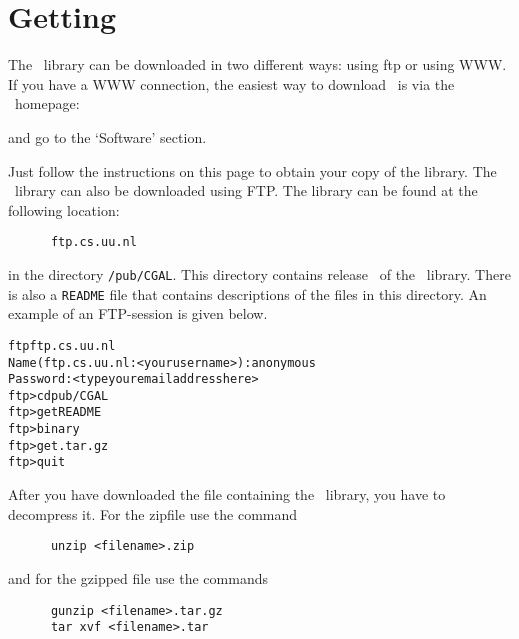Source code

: 

\section{Getting \cgal}

The \cgal\ library can be downloaded in two different ways: using ftp
or using WWW.  If you have a WWW connection, the easiest way to
download \cgal\ is via the \cgal\ homepage:
\begin{quote}
      \cgalhomepage
\end{quote}
and go to the `Software' section.

Just follow the instructions on this page to obtain your copy of the
library. The \cgal\ library can also be downloaded using FTP. The
library can be found at the following location:

\begin{verbatim}
      ftp.cs.uu.nl
\end{verbatim}

in the directory \texttt{/pub/CGAL}. This directory contains release
\cgalrelease\ of the \cgal\ library. There is also a \texttt{README}
file that contains descriptions of the files in this directory. An
example of an FTP-session is given below.

\begin{alltt}
       ftp ftp.cs.uu.nl 
      Name (ftp.cs.uu.nl:<your username>): anonymous
      Password: <type your email address here>
      ftp> cd pub/CGAL
      ftp> get README
      ftp> binary
      ftp> get \cgaldir.tar.gz
      ftp> quit
\end{alltt}

After you have downloaded the file containing the \cgal\ library, you
have to decompress it. For the zipfile use the command

\begin{verbatim}
      unzip <filename>.zip
\end{verbatim}

and for the gzipped file use the commands

\begin{verbatim}
      gunzip <filename>.tar.gz
      tar xvf <filename>.tar
\end{verbatim}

+---+

# Task description:
Give the number of lines in the records where the word "texttt" occurs, and add nothing.

# Task response:
2